[ASSIGNED TASK]:
In the lines below, look for "that". Copy each line where it appears.

- Opening Delimiter -

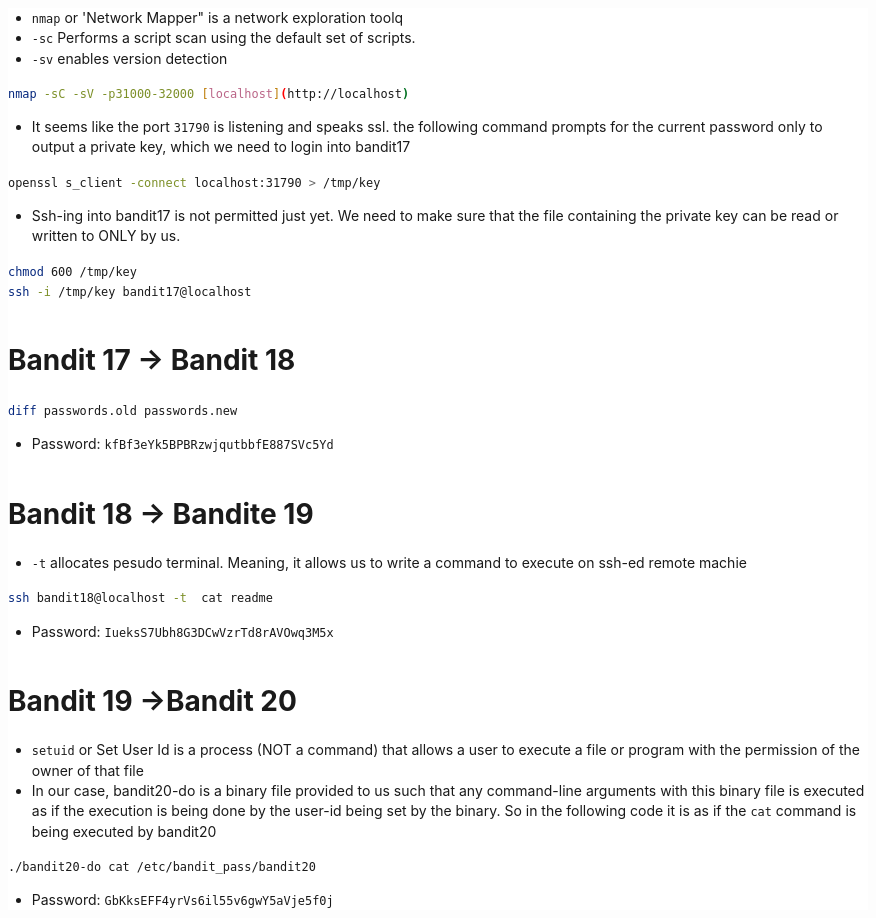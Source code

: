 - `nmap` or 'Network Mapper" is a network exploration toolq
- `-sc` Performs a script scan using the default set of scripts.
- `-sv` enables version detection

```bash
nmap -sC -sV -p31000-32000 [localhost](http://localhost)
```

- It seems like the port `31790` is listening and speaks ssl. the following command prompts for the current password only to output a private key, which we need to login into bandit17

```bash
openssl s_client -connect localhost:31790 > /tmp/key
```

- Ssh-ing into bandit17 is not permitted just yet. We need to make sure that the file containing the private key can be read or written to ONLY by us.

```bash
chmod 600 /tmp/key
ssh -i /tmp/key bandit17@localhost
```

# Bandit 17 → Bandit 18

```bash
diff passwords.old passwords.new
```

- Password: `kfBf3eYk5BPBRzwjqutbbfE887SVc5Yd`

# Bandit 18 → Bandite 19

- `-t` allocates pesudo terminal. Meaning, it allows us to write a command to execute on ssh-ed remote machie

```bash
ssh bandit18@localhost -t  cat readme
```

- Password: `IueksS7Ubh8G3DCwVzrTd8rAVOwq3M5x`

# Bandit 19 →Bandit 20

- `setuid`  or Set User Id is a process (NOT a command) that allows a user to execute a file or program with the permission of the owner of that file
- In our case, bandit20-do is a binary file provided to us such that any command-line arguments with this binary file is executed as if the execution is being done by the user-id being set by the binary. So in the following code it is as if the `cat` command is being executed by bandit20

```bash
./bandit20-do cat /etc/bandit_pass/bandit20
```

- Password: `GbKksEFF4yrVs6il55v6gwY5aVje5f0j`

- Closing Delimiter -

[FINISHED EXERCISE]:
- Ssh-ing into bandit17 is not permitted just yet. We need to make sure that the file containing the private key can be read or written to ONLY by us.
- `setuid`  or Set User Id is a process (NOT a command) that allows a user to execute a file or program with the permission of the owner of that file
- In our case, bandit20-do is a binary file provided to us such that any command-line arguments with this binary file is executed as if the execution is being done by the user-id being set by the binary. So in the following code it is as if the `cat` command is being executed by bandit20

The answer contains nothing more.